◆ **Activity**
Repeat every record exactly as given.

◆ **Data for review**
>>>>

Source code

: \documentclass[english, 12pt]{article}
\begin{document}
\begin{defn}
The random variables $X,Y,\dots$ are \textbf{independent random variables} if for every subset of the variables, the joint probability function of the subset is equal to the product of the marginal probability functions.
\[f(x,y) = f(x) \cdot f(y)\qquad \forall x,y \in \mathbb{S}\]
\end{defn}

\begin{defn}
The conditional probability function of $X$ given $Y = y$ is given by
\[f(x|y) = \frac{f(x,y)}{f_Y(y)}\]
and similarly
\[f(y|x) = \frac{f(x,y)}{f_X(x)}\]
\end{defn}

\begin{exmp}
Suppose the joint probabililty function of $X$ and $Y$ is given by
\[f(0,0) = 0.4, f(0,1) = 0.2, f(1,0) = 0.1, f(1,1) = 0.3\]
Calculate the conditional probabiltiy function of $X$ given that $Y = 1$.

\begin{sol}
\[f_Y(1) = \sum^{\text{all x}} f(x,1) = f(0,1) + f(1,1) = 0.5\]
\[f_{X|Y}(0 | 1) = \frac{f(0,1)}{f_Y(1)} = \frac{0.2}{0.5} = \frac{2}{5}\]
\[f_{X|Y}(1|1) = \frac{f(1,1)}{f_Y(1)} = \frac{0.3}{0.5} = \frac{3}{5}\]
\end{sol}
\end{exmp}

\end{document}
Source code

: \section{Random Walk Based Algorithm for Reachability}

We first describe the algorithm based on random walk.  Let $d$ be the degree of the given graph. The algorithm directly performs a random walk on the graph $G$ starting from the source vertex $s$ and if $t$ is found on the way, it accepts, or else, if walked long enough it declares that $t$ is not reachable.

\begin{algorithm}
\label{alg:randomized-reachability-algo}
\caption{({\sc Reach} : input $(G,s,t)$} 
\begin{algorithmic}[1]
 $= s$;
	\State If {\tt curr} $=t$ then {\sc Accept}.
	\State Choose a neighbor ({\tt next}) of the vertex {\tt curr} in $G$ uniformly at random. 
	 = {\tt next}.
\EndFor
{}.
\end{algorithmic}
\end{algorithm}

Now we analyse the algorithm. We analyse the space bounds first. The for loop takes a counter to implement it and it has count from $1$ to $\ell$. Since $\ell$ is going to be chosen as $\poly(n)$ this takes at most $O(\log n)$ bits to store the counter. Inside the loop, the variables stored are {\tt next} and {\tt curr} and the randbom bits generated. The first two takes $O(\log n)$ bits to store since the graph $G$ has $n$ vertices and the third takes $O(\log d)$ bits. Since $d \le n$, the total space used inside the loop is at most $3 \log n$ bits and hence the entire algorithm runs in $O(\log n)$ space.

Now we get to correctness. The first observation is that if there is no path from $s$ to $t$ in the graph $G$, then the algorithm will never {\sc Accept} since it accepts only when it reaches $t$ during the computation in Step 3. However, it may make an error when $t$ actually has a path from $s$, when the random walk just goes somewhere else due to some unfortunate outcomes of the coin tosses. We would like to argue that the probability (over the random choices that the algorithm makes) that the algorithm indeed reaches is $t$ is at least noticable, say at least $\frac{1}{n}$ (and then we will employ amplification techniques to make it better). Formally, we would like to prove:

<<<<

◆ **Solved problem**
Source code

: \documentclass[english, 12pt]{article}
\begin{document}
\begin{defn}
The random variables $X,Y,\dots$ are \textbf{independent random variables} if for every subset of the variables, the joint probability function of the subset is equal to the product of the marginal probability functions.
\[f(x,y) = f(x) \cdot f(y)\qquad \forall x,y \in \mathbb{S}\]
\end{defn}

\begin{defn}
The conditional probability function of $X$ given $Y = y$ is given by
\[f(x|y) = \frac{f(x,y)}{f_Y(y)}\]
and similarly
\[f(y|x) = \frac{f(x,y)}{f_X(x)}\]
\end{defn}

\begin{exmp}
Suppose the joint probabililty function of $X$ and $Y$ is given by
\[f(0,0) = 0.4, f(0,1) = 0.2, f(1,0) = 0.1, f(1,1) = 0.3\]
Calculate the conditional probabiltiy function of $X$ given that $Y = 1$.

\begin{sol}
\[f_Y(1) = \sum^{\text{all x}} f(x,1) = f(0,1) + f(1,1) = 0.5\]
\[f_{X|Y}(0 | 1) = \frac{f(0,1)}{f_Y(1)} = \frac{0.2}{0.5} = \frac{2}{5}\]
\[f_{X|Y}(1|1) = \frac{f(1,1)}{f_Y(1)} = \frac{0.3}{0.5} = \frac{3}{5}\]
\end{sol}
\end{exmp}

\end{document}
Source code

: \section{Random Walk Based Algorithm for Reachability}

We first describe the algorithm based on random walk.  Let $d$ be the degree of the given graph. The algorithm directly performs a random walk on the graph $G$ starting from the source vertex $s$ and if $t$ is found on the way, it accepts, or else, if walked long enough it declares that $t$ is not reachable.

\begin{algorithm}
\label{alg:randomized-reachability-algo}
\caption{({\sc Reach} : input $(G,s,t)$} 
\begin{algorithmic}[1]
 $= s$;
	\State If {\tt curr} $=t$ then {\sc Accept}.
	\State Choose a neighbor ({\tt next}) of the vertex {\tt curr} in $G$ uniformly at random. 
	 = {\tt next}.
\EndFor
{}.
\end{algorithmic}
\end{algorithm}

Now we analyse the algorithm. We analyse the space bounds first. The for loop takes a counter to implement it and it has count from $1$ to $\ell$. Since $\ell$ is going to be chosen as $\poly(n)$ this takes at most $O(\log n)$ bits to store the counter. Inside the loop, the variables stored are {\tt next} and {\tt curr} and the randbom bits generated. The first two takes $O(\log n)$ bits to store since the graph $G$ has $n$ vertices and the third takes $O(\log d)$ bits. Since $d \le n$, the total space used inside the loop is at most $3 \log n$ bits and hence the entire algorithm runs in $O(\log n)$ space.

Now we get to correctness. The first observation is that if there is no path from $s$ to $t$ in the graph $G$, then the algorithm will never {\sc Accept} since it accepts only when it reaches $t$ during the computation in Step 3. However, it may make an error when $t$ actually has a path from $s$, when the random walk just goes somewhere else due to some unfortunate outcomes of the coin tosses. We would like to argue that the probability (over the random choices that the algorithm makes) that the algorithm indeed reaches is $t$ is at least noticable, say at least $\frac{1}{n}$ (and then we will employ amplification techniques to make it better). Formally, we would like to prove:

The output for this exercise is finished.